CRTH2 Receptor Internalization Redistribution Assay

• Designed to assay compounds for their ability to modulate internalization of CRTH2
• Coupled to EGFP for easy monitoring of the cellular translocation event
• Robust cell-based assay for use in high content analysis and fluorescence microscope applications

• Biologically relevant data: Compounds tested in a cellular environment
• Validated: Functionally tested cells provided with an optimized assay protocol
• Easy to use: Just plate cells, add compounds, and image

Chemoattractant receptor-homologous molecule expressed on Th2 lymphocytes (CRTH2) has attracted interest as a potential therapeutic target in inflammatory and allergic diseases. Prostaglandin D2 has a well-established role in inflammation, and there are two known cellular receptors: DP and CRTH2. They are both members of the superfamily of G protein–coupled receptors (GPCRs). CRTH2 is Gi-coupled, while DP is Gs-coupled. Prostaglandin D2 activation of the CRTH2 receptor causes rapid phosphorylation, desensitization, and endocytosis of CRTH2, with subsequent intracellular processing and recycling to the cell membrane. Evidence for differential regulation of the CRTH2 and D2 receptors has been published, and small molecule antagonists have been identified. For example, Ramatroban (BAY-u3405) is used in the clinic as a treatment for allergic rhinitis.

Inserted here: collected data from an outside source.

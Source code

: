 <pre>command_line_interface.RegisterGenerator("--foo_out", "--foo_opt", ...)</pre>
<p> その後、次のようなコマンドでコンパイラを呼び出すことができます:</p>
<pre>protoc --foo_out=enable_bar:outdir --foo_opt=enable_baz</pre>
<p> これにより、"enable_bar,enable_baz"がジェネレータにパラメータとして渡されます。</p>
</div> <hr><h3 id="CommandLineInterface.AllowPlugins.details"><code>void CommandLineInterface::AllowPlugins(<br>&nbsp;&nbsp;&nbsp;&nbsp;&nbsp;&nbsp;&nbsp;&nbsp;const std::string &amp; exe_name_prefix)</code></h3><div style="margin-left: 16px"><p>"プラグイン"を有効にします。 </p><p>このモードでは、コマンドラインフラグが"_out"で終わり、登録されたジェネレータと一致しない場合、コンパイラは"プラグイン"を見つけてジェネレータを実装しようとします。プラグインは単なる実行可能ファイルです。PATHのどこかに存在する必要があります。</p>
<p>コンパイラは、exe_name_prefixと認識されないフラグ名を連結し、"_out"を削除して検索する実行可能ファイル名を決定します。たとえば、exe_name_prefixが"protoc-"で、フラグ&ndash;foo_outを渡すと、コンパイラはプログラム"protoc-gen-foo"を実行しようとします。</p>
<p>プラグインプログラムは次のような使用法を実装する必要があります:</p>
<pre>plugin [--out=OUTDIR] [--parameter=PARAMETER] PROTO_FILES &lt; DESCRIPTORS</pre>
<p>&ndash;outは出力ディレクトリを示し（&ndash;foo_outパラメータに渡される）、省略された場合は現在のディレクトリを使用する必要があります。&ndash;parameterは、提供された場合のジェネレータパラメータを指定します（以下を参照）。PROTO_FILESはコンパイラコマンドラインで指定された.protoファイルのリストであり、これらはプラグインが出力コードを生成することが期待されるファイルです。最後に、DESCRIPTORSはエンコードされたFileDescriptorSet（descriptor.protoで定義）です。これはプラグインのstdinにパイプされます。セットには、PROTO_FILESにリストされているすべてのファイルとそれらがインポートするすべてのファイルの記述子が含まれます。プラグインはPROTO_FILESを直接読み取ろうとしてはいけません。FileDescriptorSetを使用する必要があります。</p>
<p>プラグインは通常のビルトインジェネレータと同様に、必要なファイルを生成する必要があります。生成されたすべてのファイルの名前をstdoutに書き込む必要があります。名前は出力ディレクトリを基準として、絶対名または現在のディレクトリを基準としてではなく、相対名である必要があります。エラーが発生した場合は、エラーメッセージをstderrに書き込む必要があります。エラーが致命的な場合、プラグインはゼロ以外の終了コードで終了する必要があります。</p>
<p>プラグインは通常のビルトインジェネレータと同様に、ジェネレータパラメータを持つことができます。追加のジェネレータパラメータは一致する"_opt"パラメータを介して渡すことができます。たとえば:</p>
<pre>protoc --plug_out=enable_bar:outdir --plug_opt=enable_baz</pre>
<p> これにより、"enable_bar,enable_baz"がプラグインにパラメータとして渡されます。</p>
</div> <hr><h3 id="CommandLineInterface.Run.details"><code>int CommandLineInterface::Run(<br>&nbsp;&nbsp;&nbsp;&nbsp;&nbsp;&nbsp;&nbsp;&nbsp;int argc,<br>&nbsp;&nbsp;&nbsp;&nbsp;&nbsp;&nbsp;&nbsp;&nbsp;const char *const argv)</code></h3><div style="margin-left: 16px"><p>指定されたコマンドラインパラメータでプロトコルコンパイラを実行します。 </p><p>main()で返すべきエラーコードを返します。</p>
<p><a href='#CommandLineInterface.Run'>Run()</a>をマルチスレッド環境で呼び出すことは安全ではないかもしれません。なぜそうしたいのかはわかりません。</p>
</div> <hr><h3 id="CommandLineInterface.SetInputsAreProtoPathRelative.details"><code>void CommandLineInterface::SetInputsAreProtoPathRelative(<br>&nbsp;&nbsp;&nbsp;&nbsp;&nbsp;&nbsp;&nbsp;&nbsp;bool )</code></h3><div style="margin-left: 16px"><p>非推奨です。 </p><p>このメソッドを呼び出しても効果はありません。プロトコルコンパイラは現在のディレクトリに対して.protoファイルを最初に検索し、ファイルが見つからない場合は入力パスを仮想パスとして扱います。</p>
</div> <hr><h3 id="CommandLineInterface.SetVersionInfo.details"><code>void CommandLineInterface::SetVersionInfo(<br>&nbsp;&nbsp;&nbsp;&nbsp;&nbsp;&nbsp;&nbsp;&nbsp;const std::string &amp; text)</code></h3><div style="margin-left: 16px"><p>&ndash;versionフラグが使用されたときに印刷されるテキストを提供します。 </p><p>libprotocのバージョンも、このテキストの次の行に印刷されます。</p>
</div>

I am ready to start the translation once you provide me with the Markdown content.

Figure 1. Internalization of CRTH2-EGFP stimulated with Prostaglandin D2. Cells were treated with 300 nM Prostaglandin D2 for 2 hr (right panel) or untreated (DMSO control, left panel). Arrows indicate the CRTH2-EGFP internalization that is detected by the image analysis algorithm.

Figure 2. Concentration response curves in the CRTH2 assay: A) Prostaglandin D2 concentration response in the CRTH2 agonist assay (n=15). The EC₅₀ is ~10 nM. Concentration response was measured in 9 point half log dilution series. Cells were treated with prostaglandin D2 for 2 hr. Cells were then fixed and receptor internalization was measured using the Cellomics ArrayScan V^TI Reader and the SpotDetectorV3 BioApplication. % activity was calculated relative to the positive (300 nM prostaglandin D2) and negative control (0.25% DMSO). B) BAY-u3405 concentration response in the CRTH2 assay run in antagonist format (n=8). Cells were treated with prostaglandin D2 in the presence of a half log dilution series of BAY-u3405 for 2 hr. Cells were then fixed and analyzed on the Cellomics ArrayScan V^TI Reader. The EC₅₀ of BAY-u3405 is ~0.3 μM.